** Exercise description **
Print the data that follows exactly.

(Data extracted from a collection)

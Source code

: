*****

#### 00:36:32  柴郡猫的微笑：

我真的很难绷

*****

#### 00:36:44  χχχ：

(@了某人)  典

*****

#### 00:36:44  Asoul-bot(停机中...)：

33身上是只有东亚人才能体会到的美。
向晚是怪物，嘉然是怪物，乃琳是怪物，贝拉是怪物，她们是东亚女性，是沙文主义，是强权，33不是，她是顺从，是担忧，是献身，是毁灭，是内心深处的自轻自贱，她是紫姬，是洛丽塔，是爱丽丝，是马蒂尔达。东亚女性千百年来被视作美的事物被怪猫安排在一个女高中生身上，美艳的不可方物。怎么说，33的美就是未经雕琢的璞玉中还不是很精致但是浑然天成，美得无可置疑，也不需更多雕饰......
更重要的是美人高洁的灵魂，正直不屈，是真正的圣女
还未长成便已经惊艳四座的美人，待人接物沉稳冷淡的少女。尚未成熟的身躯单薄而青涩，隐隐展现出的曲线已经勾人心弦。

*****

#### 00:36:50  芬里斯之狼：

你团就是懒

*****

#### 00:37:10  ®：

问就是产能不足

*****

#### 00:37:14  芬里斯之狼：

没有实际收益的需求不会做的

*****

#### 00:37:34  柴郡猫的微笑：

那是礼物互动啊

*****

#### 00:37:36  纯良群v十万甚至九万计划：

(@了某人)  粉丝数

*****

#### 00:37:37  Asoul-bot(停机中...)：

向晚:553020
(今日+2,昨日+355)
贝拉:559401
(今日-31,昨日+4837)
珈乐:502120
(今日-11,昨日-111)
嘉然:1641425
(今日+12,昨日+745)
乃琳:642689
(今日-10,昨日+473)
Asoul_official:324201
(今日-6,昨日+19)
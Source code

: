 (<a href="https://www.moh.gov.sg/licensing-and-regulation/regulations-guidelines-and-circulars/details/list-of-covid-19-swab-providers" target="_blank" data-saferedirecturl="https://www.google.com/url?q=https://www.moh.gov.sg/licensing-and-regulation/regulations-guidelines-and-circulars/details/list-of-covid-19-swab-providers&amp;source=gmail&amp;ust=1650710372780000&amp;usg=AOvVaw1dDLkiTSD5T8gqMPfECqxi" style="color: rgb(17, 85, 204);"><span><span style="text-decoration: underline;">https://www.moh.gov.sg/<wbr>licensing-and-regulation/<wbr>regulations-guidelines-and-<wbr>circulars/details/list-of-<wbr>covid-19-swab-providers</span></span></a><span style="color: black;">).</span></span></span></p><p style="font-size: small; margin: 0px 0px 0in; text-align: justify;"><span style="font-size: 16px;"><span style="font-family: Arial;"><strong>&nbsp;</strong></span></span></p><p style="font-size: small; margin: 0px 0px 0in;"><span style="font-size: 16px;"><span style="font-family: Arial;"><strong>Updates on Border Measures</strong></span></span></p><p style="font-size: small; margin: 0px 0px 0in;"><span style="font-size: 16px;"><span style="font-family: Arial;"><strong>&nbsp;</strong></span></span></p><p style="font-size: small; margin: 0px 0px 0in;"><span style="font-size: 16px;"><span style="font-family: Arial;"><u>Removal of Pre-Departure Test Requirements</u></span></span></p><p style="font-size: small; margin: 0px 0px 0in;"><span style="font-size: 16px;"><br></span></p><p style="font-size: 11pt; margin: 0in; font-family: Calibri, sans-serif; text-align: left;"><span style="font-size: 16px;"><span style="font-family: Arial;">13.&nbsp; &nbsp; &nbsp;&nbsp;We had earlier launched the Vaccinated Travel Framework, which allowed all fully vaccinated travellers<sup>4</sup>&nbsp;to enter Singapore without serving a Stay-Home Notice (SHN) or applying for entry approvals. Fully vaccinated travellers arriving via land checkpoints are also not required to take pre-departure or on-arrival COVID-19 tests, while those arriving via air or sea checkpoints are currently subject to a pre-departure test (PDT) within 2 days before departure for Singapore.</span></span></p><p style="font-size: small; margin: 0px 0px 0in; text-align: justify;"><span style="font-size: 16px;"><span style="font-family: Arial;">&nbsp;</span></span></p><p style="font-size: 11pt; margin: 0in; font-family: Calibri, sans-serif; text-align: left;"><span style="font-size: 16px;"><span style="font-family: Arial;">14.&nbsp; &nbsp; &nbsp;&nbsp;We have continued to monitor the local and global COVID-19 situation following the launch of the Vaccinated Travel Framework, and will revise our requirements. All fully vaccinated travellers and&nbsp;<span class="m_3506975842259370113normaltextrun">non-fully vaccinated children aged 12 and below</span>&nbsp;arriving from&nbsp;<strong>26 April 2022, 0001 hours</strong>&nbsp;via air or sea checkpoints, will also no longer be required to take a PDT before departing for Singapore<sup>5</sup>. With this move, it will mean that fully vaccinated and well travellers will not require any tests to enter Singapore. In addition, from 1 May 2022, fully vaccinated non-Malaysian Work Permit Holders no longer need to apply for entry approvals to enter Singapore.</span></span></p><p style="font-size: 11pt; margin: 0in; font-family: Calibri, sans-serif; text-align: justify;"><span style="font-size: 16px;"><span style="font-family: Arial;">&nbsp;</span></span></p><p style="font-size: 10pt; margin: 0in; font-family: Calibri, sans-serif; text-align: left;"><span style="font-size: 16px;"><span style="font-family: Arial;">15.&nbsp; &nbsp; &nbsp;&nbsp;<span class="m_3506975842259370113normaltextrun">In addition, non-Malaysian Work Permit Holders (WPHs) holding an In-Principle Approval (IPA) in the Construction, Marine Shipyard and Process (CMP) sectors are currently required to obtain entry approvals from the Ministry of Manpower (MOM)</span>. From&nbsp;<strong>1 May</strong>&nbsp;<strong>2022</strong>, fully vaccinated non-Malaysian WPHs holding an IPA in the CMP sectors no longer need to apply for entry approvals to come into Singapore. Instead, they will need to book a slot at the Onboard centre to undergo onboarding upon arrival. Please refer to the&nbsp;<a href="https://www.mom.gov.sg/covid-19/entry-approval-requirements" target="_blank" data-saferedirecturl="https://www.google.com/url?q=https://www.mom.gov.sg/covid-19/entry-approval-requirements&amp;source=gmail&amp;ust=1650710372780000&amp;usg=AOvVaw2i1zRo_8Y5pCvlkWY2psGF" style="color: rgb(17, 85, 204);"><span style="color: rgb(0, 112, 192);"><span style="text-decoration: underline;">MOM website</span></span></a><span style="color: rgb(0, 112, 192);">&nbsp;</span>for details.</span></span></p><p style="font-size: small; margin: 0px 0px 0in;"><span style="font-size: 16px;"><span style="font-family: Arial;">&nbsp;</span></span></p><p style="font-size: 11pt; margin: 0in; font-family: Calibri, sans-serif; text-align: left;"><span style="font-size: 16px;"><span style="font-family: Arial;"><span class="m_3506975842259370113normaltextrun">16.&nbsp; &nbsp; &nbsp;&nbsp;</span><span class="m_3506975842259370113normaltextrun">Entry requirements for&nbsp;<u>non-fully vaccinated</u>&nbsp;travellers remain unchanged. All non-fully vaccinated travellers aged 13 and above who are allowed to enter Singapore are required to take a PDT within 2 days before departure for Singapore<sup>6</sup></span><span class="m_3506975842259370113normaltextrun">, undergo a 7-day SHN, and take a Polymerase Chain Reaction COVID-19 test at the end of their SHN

** Answer below **
Source code

:*****

#### 00:36:32  柴郡猫的微笑：

我真的很难绷

*****

#### 00:36:44  χχχ：

(@了某人)  典

*****

#### 00:36:44  Asoul-bot(停机中...)：

33身上是只有东亚人才能体会到的美。
向晚是怪物，嘉然是怪物，乃琳是怪物，贝拉是怪物，她们是东亚女性，是沙文主义，是强权，33不是，她是顺从，是担忧，是献身，是毁灭，是内心深处的自轻自贱，她是紫姬，是洛丽塔，是爱丽丝，是马蒂尔达。东亚女性千百年来被视作美的事物被怪猫安排在一个女高中生身上，美艳的不可方物。怎么说，33的美就是未经雕琢的璞玉中还不是很精致但是浑然天成，美得无可置疑，也不需更多雕饰......
更重要的是美人高洁的灵魂，正直不屈，是真正的圣女
还未长成便已经惊艳四座的美人，待人接物沉稳冷淡的少女。尚未成熟的身躯单薄而青涩，隐隐展现出的曲线已经勾人心弦。

*****

#### 00:36:50  芬里斯之狼：

你团就是懒

*****

#### 00:37:10  ®：

问就是产能不足

*****

#### 00:37:14  芬里斯之狼：

没有实际收益的需求不会做的

*****

#### 00:37:34  柴郡猫的微笑：

那是礼物互动啊

*****

#### 00:37:36  纯良群v十万甚至九万计划：

(@了某人)  粉丝数

*****

#### 00:37:37  Asoul-bot(停机中...)：

向晚:553020
(今日+2,昨日+355)
贝拉:559401
(今日-31,昨日+4837)
珈乐:502120
(今日-11,昨日-111)
嘉然:1641425
(今日+12,昨日+745)
乃琳:642689
(今日-10,昨日+473)
Asoul_official:324201
(今日-6,昨日+19)
Source code

: (<a href="https://www.moh.gov.sg/licensing-and-regulation/regulations-guidelines-and-circulars/details/list-of-covid-19-swab-providers" target="_blank" data-saferedirecturl="https://www.google.com/url?q=https://www.moh.gov.sg/licensing-and-regulation/regulations-guidelines-and-circulars/details/list-of-covid-19-swab-providers&amp;source=gmail&amp;ust=1650710372780000&amp;usg=AOvVaw1dDLkiTSD5T8gqMPfECqxi" style="color: rgb(17, 85, 204);"><span><span style="text-decoration: underline;">https://www.moh.gov.sg/<wbr>licensing-and-regulation/<wbr>regulations-guidelines-and-<wbr>circulars/details/list-of-<wbr>covid-19-swab-providers</span></span></a><span style="color: black;">).</span></span></span></p><p style="font-size: small; margin: 0px 0px 0in; text-align: justify;"><span style="font-size: 16px;"><span style="font-family: Arial;"><strong>&nbsp;</strong></span></span></p><p style="font-size: small; margin: 0px 0px 0in;"><span style="font-size: 16px;"><span style="font-family: Arial;"><strong>Updates on Border Measures</strong></span></span></p><p style="font-size: small; margin: 0px 0px 0in;"><span style="font-size: 16px;"><span style="font-family: Arial;"><strong>&nbsp;</strong></span></span></p><p style="font-size: small; margin: 0px 0px 0in;"><span style="font-size: 16px;"><span style="font-family: Arial;"><u>Removal of Pre-Departure Test Requirements</u></span></span></p><p style="font-size: small; margin: 0px 0px 0in;"><span style="font-size: 16px;"><br></span></p><p style="font-size: 11pt; margin: 0in; font-family: Calibri, sans-serif; text-align: left;"><span style="font-size: 16px;"><span style="font-family: Arial;">13.&nbsp; &nbsp; &nbsp;&nbsp;We had earlier launched the Vaccinated Travel Framework, which allowed all fully vaccinated travellers<sup>4</sup>&nbsp;to enter Singapore without serving a Stay-Home Notice (SHN) or applying for entry approvals. Fully vaccinated travellers arriving via land checkpoints are also not required to take pre-departure or on-arrival COVID-19 tests, while those arriving via air or sea checkpoints are currently subject to a pre-departure test (PDT) within 2 days before departure for Singapore.</span></span></p><p style="font-size: small; margin: 0px 0px 0in; text-align: justify;"><span style="font-size: 16px;"><span style="font-family: Arial;">&nbsp;</span></span></p><p style="font-size: 11pt; margin: 0in; font-family: Calibri, sans-serif; text-align: left;"><span style="font-size: 16px;"><span style="font-family: Arial;">14.&nbsp; &nbsp; &nbsp;&nbsp;We have continued to monitor the local and global COVID-19 situation following the launch of the Vaccinated Travel Framework, and will revise our requirements. All fully vaccinated travellers and&nbsp;<span class="m_3506975842259370113normaltextrun">non-fully vaccinated children aged 12 and below</span>&nbsp;arriving from&nbsp;<strong>26 April 2022, 0001 hours</strong>&nbsp;via air or sea checkpoints, will also no longer be required to take a PDT before departing for Singapore<sup>5</sup>. With this move, it will mean that fully vaccinated and well travellers will not require any tests to enter Singapore. In addition, from 1 May 2022, fully vaccinated non-Malaysian Work Permit Holders no longer need to apply for entry approvals to enter Singapore.</span></span></p><p style="font-size: 11pt; margin: 0in; font-family: Calibri, sans-serif; text-align: justify;"><span style="font-size: 16px;"><span style="font-family: Arial;">&nbsp;</span></span></p><p style="font-size: 10pt; margin: 0in; font-family: Calibri, sans-serif; text-align: left;"><span style="font-size: 16px;"><span style="font-family: Arial;">15.&nbsp; &nbsp; &nbsp;&nbsp;<span class="m_3506975842259370113normaltextrun">In addition, non-Malaysian Work Permit Holders (WPHs) holding an In-Principle Approval (IPA) in the Construction, Marine Shipyard and Process (CMP) sectors are currently required to obtain entry approvals from the Ministry of Manpower (MOM)</span>. From&nbsp;<strong>1 May</strong>&nbsp;<strong>2022</strong>, fully vaccinated non-Malaysian WPHs holding an IPA in the CMP sectors no longer need to apply for entry approvals to come into Singapore. Instead, they will need to book a slot at the Onboard centre to undergo onboarding upon arrival. Please refer to the&nbsp;<a href="https://www.mom.gov.sg/covid-19/entry-approval-requirements" target="_blank" data-saferedirecturl="https://www.google.com/url?q=https://www.mom.gov.sg/covid-19/entry-approval-requirements&amp;source=gmail&amp;ust=1650710372780000&amp;usg=AOvVaw2i1zRo_8Y5pCvlkWY2psGF" style="color: rgb(17, 85, 204);"><span style="color: rgb(0, 112, 192);"><span style="text-decoration: underline;">MOM website</span></span></a><span style="color: rgb(0, 112, 192);">&nbsp;</span>for details.</span></span></p><p style="font-size: small; margin: 0px 0px 0in;"><span style="font-size: 16px;"><span style="font-family: Arial;">&nbsp;</span></span></p><p style="font-size: 11pt; margin: 0in; font-family: Calibri, sans-serif; text-align: left;"><span style="font-size: 16px;"><span style="font-family: Arial;"><span class="m_3506975842259370113normaltextrun">16.&nbsp; &nbsp; &nbsp;&nbsp;</span><span class="m_3506975842259370113normaltextrun">Entry requirements for&nbsp;<u>non-fully vaccinated</u>&nbsp;travellers remain unchanged. All non-fully vaccinated travellers aged 13 and above who are allowed to enter Singapore are required to take a PDT within 2 days before departure for Singapore<sup>6</sup></span><span class="m_3506975842259370113normaltextrun">, undergo a 7-day SHN, and take a Polymerase Chain Reaction COVID-19 test at the end of their SHN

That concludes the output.